==== Provided entries

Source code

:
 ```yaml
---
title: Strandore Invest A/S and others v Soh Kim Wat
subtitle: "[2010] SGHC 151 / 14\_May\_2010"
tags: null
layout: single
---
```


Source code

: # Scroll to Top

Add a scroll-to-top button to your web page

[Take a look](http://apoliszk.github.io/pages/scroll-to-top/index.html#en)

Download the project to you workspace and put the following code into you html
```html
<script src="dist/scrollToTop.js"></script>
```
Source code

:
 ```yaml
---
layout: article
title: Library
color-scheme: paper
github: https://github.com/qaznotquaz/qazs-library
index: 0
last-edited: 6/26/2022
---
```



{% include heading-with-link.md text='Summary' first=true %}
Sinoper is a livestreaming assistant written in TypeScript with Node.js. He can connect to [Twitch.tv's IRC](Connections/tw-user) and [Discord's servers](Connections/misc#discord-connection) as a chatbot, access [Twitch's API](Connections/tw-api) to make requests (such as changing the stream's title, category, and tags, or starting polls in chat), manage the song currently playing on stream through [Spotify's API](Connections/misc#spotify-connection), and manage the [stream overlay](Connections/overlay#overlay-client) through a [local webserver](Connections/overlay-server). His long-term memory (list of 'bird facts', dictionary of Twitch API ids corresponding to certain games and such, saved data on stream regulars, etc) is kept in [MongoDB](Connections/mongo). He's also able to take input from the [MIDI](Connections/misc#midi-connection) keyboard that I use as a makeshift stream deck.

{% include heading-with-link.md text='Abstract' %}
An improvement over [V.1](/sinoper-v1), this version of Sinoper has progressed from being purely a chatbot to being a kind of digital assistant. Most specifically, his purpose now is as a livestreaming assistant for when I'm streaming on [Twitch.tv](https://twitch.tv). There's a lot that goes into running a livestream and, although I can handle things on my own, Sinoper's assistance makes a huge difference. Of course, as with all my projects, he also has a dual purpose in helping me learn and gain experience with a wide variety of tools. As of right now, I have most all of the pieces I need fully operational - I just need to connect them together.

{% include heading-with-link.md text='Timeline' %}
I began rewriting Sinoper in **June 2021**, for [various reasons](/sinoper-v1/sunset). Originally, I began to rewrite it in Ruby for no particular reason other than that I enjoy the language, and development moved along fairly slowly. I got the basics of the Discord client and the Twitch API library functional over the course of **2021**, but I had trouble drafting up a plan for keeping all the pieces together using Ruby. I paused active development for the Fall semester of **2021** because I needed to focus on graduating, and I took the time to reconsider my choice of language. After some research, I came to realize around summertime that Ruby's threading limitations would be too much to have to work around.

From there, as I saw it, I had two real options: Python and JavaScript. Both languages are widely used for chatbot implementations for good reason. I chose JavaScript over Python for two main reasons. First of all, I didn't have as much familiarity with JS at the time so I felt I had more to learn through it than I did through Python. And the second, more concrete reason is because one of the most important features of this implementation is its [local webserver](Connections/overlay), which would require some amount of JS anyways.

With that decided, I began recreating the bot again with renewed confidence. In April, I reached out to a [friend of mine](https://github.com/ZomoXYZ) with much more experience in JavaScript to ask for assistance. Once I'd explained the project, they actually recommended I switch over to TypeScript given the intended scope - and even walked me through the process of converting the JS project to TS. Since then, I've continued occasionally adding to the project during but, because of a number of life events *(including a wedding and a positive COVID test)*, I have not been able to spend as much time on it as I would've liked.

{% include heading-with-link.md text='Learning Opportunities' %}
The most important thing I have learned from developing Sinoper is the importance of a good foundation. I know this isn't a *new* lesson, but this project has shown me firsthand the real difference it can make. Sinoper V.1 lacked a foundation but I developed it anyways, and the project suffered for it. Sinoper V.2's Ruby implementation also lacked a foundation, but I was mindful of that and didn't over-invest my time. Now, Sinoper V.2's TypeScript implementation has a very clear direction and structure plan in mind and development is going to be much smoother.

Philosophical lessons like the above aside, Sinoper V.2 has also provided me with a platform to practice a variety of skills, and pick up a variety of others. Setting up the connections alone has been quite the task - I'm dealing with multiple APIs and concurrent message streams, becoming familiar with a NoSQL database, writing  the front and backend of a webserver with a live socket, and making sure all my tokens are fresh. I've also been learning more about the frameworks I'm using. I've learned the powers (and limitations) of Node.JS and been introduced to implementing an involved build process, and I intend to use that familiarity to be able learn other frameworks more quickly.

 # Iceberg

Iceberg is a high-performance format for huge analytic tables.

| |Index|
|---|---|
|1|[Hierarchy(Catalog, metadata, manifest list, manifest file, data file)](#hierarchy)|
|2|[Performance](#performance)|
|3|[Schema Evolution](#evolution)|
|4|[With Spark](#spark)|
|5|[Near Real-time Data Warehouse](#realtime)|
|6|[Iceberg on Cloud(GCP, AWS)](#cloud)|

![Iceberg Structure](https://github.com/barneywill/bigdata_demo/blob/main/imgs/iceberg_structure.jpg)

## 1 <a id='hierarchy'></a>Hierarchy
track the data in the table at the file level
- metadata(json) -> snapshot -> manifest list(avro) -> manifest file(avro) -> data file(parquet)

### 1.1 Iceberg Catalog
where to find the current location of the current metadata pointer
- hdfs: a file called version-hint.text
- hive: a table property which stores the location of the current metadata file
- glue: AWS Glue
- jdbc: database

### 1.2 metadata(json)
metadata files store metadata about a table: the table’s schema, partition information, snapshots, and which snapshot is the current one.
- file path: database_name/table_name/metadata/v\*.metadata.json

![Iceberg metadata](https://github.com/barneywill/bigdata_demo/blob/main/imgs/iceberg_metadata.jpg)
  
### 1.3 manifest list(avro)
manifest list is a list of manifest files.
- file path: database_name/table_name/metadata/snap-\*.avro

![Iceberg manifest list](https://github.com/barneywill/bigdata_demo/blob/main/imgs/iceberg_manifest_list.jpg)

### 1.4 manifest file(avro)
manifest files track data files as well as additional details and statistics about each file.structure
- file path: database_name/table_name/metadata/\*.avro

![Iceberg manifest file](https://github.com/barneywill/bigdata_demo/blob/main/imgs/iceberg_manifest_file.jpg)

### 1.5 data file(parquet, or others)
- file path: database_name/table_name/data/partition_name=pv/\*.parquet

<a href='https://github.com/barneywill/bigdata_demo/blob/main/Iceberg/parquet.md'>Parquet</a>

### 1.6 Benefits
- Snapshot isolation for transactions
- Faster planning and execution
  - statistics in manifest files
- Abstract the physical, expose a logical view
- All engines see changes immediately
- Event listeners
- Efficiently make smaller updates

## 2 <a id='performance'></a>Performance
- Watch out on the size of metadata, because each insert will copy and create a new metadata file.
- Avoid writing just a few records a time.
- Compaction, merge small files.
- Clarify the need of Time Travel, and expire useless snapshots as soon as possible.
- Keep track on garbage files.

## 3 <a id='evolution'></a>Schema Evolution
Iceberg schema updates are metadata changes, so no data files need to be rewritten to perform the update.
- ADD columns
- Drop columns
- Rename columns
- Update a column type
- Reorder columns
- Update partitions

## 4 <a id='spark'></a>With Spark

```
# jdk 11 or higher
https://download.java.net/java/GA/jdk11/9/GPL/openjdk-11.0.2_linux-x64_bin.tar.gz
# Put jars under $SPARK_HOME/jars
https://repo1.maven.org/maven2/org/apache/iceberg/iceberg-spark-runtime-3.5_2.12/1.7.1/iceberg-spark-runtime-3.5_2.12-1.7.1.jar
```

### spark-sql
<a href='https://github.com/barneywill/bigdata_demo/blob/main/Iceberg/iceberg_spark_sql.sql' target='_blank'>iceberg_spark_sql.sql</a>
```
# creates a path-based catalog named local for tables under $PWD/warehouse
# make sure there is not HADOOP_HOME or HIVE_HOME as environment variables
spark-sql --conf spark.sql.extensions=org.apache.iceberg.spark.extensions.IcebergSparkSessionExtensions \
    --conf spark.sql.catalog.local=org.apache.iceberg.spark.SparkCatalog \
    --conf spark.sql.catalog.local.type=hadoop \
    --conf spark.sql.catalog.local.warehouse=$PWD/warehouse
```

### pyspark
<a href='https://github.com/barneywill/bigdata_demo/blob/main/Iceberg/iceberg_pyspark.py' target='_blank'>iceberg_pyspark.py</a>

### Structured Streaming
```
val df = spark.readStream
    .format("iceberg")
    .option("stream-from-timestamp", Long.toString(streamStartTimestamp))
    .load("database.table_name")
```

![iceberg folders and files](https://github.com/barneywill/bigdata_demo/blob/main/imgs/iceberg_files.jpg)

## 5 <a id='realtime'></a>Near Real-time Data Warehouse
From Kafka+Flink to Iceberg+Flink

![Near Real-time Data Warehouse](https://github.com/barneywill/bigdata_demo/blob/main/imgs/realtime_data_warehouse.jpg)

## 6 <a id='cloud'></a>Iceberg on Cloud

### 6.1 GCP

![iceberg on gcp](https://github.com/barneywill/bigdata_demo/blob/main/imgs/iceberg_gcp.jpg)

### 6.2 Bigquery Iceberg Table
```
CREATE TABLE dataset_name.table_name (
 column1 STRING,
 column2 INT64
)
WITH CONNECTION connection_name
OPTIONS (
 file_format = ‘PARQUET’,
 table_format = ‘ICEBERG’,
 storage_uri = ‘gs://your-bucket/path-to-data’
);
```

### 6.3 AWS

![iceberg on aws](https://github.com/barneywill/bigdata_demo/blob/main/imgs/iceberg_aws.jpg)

========

* _Activity_
Find the string "your" in the records, then copy each line where it occurs.

* _Output below_
Add a scroll-to-top button to your web page
 storage_uri = ‘gs://your-bucket/path-to-data’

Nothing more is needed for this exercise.